Due eventi nettamente diversi l’uno dall’altro. Il primo ha richiesto la mia partecipazione attiva, ha solleticato la mia capacità di riuscire a mettermi in gioco, a calare il velo di Maya, a uscire dal guscio autoreferenziale per iniziare a crescere in condivisione, in rete con gli altri.

Il secondo, invece, mi ha visto più passivamente auditrice, aperta a ricevere stimoli, suggerimenti, a cogliere coraggiosamente insegnamenti innovativi per evolvere, e non solo nel lavoro.

Due occasioni che mi hanno fatto riflettere sull’importanaza del coraggio, sul potere disarmante della sperimentazione, sul valore del cambiamento.

Troppo spesso decidiamo di chiuderci nella nostra gabbia, fatta di convizioni, di cliché, di routine e di disegni fin troppo ordinari. Una gabbia dalla quale è difficile uscire, perché non ricordiamo nemmeno dove abbiamo gettato la chiave, perché presi dalla convinzione che quello che stiamo facendo – il nostro agire- sia l’Agire, l’unico e solo modo di condurre la propria esistenza.

Lo dico da ex-pessimista, da persona che sta compiendo un cammino di cambiamento, e lo dico con convizione: non c’è nulla di più stimolante ed eccitante che buttarsi a capofitto in qualcosa di completamente nuovo, oscuro, non conosciuto.

C’è tutto il piacere della scoperta, la sfida del mettersi in gioco, l’entusiasmo della novità e la rivelazione che fuori dalla nostra gabbia ci sono sono altre gabbie, con altre persone imprigionate che dobbiamo liberare, privare delle catene sociali, dalla schiavitù degli schemi mentali tradizionalmente imposti.

Dobbiamo impare dalle altre esperienze, da quelle completamente diverse dalle nostre. Il confronto è una forte leva di miglioramento. Prenderci per mano e accompagnare il cambiamento. Farci forza, avere coraggio di sperimentare.

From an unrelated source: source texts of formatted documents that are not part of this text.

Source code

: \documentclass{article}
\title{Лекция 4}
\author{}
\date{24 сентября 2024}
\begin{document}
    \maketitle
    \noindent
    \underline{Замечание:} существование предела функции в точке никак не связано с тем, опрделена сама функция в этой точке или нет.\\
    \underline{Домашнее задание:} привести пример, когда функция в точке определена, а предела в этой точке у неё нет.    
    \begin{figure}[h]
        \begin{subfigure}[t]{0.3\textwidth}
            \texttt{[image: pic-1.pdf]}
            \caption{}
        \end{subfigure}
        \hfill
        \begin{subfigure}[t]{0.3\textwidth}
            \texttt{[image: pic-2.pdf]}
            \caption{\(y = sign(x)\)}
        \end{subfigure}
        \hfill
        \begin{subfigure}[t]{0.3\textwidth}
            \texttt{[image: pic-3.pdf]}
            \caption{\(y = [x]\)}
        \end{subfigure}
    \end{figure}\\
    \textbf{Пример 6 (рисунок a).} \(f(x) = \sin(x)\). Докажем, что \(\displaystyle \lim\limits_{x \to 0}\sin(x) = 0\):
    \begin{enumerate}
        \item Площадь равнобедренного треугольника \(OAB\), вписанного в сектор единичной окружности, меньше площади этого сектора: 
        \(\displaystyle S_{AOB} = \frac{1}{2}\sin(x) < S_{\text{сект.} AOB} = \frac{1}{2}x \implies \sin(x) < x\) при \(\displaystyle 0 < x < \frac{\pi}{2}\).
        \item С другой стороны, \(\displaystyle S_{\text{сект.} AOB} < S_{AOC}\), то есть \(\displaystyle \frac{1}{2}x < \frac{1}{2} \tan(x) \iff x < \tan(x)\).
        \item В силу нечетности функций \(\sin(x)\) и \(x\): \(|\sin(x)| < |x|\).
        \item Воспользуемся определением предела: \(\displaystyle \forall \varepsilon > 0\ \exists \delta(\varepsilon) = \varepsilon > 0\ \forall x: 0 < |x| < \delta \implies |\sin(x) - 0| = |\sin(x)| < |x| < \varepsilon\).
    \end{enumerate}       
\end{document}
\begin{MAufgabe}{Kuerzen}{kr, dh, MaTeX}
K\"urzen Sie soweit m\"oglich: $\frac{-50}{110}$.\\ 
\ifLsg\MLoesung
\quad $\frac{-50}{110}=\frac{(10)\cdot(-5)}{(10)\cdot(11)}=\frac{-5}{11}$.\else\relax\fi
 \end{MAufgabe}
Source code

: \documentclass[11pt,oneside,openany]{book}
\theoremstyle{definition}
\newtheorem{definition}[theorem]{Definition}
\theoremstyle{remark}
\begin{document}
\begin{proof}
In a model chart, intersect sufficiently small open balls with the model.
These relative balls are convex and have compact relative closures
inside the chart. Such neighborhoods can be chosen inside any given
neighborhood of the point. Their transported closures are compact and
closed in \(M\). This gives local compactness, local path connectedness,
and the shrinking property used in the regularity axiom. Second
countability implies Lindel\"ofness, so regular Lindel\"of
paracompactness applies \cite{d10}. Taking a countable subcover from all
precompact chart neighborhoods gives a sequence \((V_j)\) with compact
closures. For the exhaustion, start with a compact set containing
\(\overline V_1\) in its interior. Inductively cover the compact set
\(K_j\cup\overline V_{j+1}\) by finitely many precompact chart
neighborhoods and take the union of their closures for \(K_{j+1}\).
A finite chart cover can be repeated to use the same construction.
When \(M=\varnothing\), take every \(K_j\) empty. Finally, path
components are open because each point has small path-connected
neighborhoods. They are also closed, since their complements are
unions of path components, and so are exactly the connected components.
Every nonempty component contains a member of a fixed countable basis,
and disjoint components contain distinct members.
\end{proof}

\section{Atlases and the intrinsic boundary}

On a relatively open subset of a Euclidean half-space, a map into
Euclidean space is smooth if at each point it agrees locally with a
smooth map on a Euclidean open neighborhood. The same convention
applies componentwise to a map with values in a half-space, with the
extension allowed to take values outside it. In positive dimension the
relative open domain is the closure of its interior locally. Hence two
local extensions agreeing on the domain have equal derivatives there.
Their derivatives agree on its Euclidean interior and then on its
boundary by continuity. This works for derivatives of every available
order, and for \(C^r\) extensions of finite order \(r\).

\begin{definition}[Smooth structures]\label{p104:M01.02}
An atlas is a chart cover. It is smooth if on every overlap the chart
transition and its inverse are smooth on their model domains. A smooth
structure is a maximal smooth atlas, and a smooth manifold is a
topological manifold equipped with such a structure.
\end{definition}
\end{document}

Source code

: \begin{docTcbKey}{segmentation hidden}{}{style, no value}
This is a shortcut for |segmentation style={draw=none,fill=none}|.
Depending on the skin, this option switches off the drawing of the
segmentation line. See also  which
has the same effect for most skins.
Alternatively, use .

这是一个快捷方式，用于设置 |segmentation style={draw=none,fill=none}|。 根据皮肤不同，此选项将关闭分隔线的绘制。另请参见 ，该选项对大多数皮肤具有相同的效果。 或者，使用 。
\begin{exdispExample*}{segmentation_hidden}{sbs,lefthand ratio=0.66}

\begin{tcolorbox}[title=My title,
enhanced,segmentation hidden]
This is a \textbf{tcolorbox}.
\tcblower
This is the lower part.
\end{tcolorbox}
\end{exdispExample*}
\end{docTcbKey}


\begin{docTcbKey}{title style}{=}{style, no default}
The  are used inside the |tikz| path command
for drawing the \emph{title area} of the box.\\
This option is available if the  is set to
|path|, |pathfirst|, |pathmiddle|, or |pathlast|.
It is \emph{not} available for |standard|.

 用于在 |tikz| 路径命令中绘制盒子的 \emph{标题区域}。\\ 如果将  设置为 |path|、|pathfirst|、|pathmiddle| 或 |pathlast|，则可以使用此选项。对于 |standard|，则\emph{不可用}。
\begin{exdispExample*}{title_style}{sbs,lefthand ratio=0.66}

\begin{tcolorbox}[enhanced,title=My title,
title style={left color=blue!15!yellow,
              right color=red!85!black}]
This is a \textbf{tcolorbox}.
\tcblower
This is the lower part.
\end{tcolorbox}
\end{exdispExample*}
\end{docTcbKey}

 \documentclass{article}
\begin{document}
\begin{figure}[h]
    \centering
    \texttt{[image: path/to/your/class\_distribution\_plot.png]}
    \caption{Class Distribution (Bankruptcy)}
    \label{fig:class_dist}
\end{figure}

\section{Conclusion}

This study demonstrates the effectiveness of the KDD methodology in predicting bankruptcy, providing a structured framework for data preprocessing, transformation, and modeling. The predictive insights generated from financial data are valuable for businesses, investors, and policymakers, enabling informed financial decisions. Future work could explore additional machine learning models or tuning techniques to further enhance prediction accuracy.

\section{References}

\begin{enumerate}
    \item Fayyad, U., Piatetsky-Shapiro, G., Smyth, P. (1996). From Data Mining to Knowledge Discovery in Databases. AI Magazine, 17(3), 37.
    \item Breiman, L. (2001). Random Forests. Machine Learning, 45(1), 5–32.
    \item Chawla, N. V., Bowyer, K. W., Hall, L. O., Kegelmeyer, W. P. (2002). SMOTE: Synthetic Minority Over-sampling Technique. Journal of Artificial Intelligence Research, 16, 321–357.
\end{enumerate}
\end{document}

Non c’è nulla di più innovativo e vincente delle idee, quelle partorite dal desiderio di rottura, quelle che ci faranno vedere cose che i nostri paraocchi, costruiti con anni di imposizioni e incastonati con ottusi tabù, hanno sempre nascosto.

Quello che mi ha impressionato, facendo un bilancio di questi ultimi giorni, è la qualità di pensiero, di dialettica e di lavoro di queste persone che hanno saputo declinare il verbo sperimentare in tutte le forme, con un occhio attento al tempo, quello presente. Ci si innova ora, qui e ora.

Allo stesso modo sono sempre più amaraggiata dall’ottusità, dalle forme di pensiero statico e impersonale. Dal copia e incolla di pensieri, dalla mancanza di carisma e dalla livella culturale che non spinge alla curiosità, all’indagine, alla scoperta, allo sperimentare strade che non sono state ancora battute.

E sì che siamo un popolo di navigatori, di scopritori di nuove terre, di poeti che hanno saputo esprimere in versi il sogno, di musicisti che hanno teso le corde delle emozioni, di chef che hanno fatto della sperimentazione l’ingrediente segreto di pietanze stellate.

Sarà forse perché ricolleghiamo l’osare con l’osè e tutto si tinge di tinte rosse, proibitive, immorali? O sarà forse che quella fottutissima paura, quell’ansia di cambiare ci spinge a rannicchiarci nella nostra – spesso claustrofobica- gabbia?

Bisogna solo prendere coraggio, acquisire la consapevolezza che tutti possiamo imparare a volare liberamente, ma fuori dalla nostra gabbia.